The Knight lab has been working hard testing new primers for 16S rRNA amplicon production and its time to share our progress.
So far, the 16S rRNA V4 region forward primer (designated 515f) has been paired with five different reverse primers (806r, 926r, 967r, 1048r, and 1391r) to amplify ribosomal RNA from bacteria, Archaea, and Fungi. Thanks to Jed Fuhrman and Amy Apprill, the 515f and 806r primers have also been modified, helping minimize the amplification bias against Crenarchaeota/Thaumarchaeota (515f) and SAR 11 (806r). All primer pairs have successfully yielded PCR amplicons, and the amplicons from the 515f/806r and 515f/926r constructs sequenced. The remaining primer pair constructs will be sequenced soon with an update to follow once we have the results.
The differences between the old and new 515f nd 806r constructs are described below:
Original 515f construct / modified construct (Jed Fuhrman, C to Y base change on the 5’ end)
5′-GTGCCAGCMGCCGCGGTAA-3′ / 5′-GTGYCAGCMGCCGCGGTAA-3′
Original 806r construct / modified construct (806rB, Amy Apprill, H to N base change mid-primer):
5′-GGACTACHVGGGTWTCTAAT-3′ / 5’-GGACTACNVGGGTWTCTAAT-3’
Why the new constructs, you ask? And what does the added degeneracy mean?
- The barcodes, which were previously located on the reverse primer, are now located on the forward (515) primer. This enables the user to pair the forward primer with various reverse primer constructs to enable longer amplicons. We’ve tested the barcoded 515f primer with 806r and 926r. Importantly, the barcoded constructs were screened in silico for secondary structure against a number of longer constructs (967r, 1048r, 1391r). We have tested the performance of these constructs in PCR but have not validated the results on the MiSeq or HiSeq platforms.

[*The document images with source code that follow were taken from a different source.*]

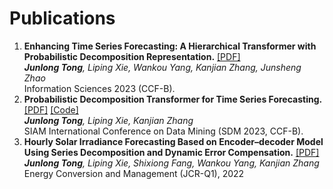 # Publications
<ol>
  <li><b>Enhancing Time Series Forecasting: A Hierarchical Transformer with Probabilistic Decomposition Representation.</b>
  <a href="https://doi.org/10.1016/j.ins.2023.119410" target="_blank" rel="noopener noreferrer">[PDF]</a><br> 
<!--   <a href="https://github.com/JL-tong/PDTrans" target="_blank" rel="noopener noreferrer">[Code]</a><br>  -->
	  <i><b>Junlong Tong</b>, Liping Xie, Wankou Yang, Kanjian Zhang, Junsheng Zhao<br></i>
      Information Sciences 2023 (CCF-B).<br> 
    </li>

<li><b>Probabilistic Decomposition Transformer for Time Series Forecasting.</b>
  <a href="https://arxiv.org/pdf/2210.17393.pdf" target="_blank" rel="noopener noreferrer">[PDF]</a>
  <a href="https://github.com/JL-tong/PDTrans" target="_blank" rel="noopener noreferrer">[Code]</a><br> 
	  <i><b>Junlong Tong</b>, Liping Xie, Kanjian Zhang<br></i>
      SIAM International Conference on Data Mining (SDM 2023, CCF-B).<br> 
	<!-- Submit to SIAM International Conference on Data Mining (SDM2023)<br>  -->
    </li>
  
  <li><b>Hourly Solar Irradiance Forecasting Based on Encoder–decoder Model Using Series Decomposition and Dynamic Error Compensation.</b>
	<a href="https://jl-tong.github.io/docs/ECM-hourly.pdf" target="_blank" rel="noopener noreferrer">[PDF]</a><br> 
	<i><b>Junlong Tong</b>, Liping Xie, Shixiong Fang, Wankou Yang, Kanjian Zhang<br></i>
	Energy Conversion and Management (JCR-Q1), 2022<br> 
    </li>
</ol>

- The degeneracy was added to the forward and reverse primers to minimize the bias against Crenarchaeota/Thaumarchaeota (515f modification) and the marine and freshwater alphaproteobacterial clade SAR11 (806r modification)

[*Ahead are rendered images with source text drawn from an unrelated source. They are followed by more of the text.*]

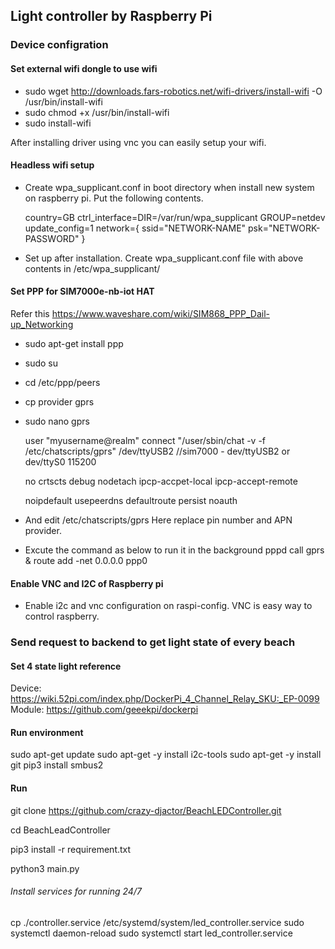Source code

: ## Light controller by Raspberry Pi

### Device configration
#### Set external wifi dongle to use wifi
- sudo wget http://downloads.fars-robotics.net/wifi-drivers/install-wifi -O /usr/bin/install-wifi
- sudo chmod +x /usr/bin/install-wifi
- sudo install-wifi 

After installing driver using vnc you can easily setup your wifi.
#### Headless wifi setup
- Create wpa_supplicant.conf in boot directory when install new system on raspberry pi.
  Put the following contents.
  
    country=GB
    ctrl_interface=DIR=/var/run/wpa_supplicant GROUP=netdev
    update_config=1
    network={
        ssid="NETWORK-NAME"
        psk="NETWORK-PASSWORD"
    }

- Set up after installation.
    Create wpa_supplicant.conf file with above contents in /etc/wpa_supplicant/ 
    
#### Set PPP for SIM7000e-nb-iot HAT
Refer this https://www.waveshare.com/wiki/SIM868_PPP_Dail-up_Networking

- sudo apt-get install ppp
- sudo su
- cd /etc/ppp/peers
- cp provider gprs
- sudo nano gprs
  
  user "myusername@realm"
  connect "/user/sbin/chat -v -f /etc/chatscripts/gprs"
  /dev/ttyUSB2              //sim7000 - dev/ttyUSB2 or dev/ttyS0
  115200
  
  no crtscts
  debug
  nodetach
  ipcp-accpet-local
  ipcp-accept-remote
  
  noipdefault
  usepeerdns
  defaultroute
  persist
  noauth

- And edit /etc/chatscripts/gprs
 Here replace pin number and APN provider.
- Excute the command as below to run it in the background
  pppd call gprs &
  route add -net 0.0.0.0 ppp0
   
#### Enable VNC and I2C of Raspberry pi
- Enable i2c and vnc configuration on raspi-config. VNC is easy way to control raspberry.
  
  
### Send request to backend to get light state of every beach
#### Set  4 state light reference 
Device: https://wiki.52pi.com/index.php/DockerPi_4_Channel_Relay_SKU:_EP-0099
Module: https://github.com/geeekpi/dockerpi

#### Run environment
sudo apt-get update
sudo apt-get -y install i2c-tools
sudo apt-get -y install git
pip3 install smbus2


#### Run
git clone https://github.com/crazy-djactor/BeachLEDController.git
 
cd BeachLeadController

pip3 install -r requirement.txt

python3 main.py

###### Install services for running 24/7
cp ./controller.service /etc/systemd/system/led_controller.service
sudo systemctl daemon-reload
sudo systemctl start led_controller.service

To compare the new primer constructs to the old ones and thus confirm the performance of the new constructs, we sequenced amplicons produced from both constructs applied to a number of studies. Our intent was to sample a wide range of sample types to confirm that the new primer constructs produce data comparable to that obtained using the old constructs on a variety of sample types. The studies/sample types that the constructs were tested on are:
-5 American Gut fecal samples
-5 American Gut skin Samples
-5 Body farm control Soil samples
-6 Body farm paired skin/soil samples
-33 Sloan house samples (various sites)
-15 Mouse decomposition control soils
-9 Rice Rhizome samples
-12 Agricultural soil samples
Below is a procrustes plot (using the unweighted UniFrac distance matrix on the left and the weighted UniFrac distance matrix to take into account taxa abundances on the right) comparing samples amplified using the original primer construct and the new, modified primer construct. The calculated M2 value for the unweighted UniFrac based plot is 0.111 and for the weighted UniFrac based plot is 0.196. With the exception of a few mouse decomposition and built environment samples, each sample produces extremely comparable results between the old and new primer constructs. Importantly, very commonly studied sample types (stool, soil, skin) perform very well under the new constructs.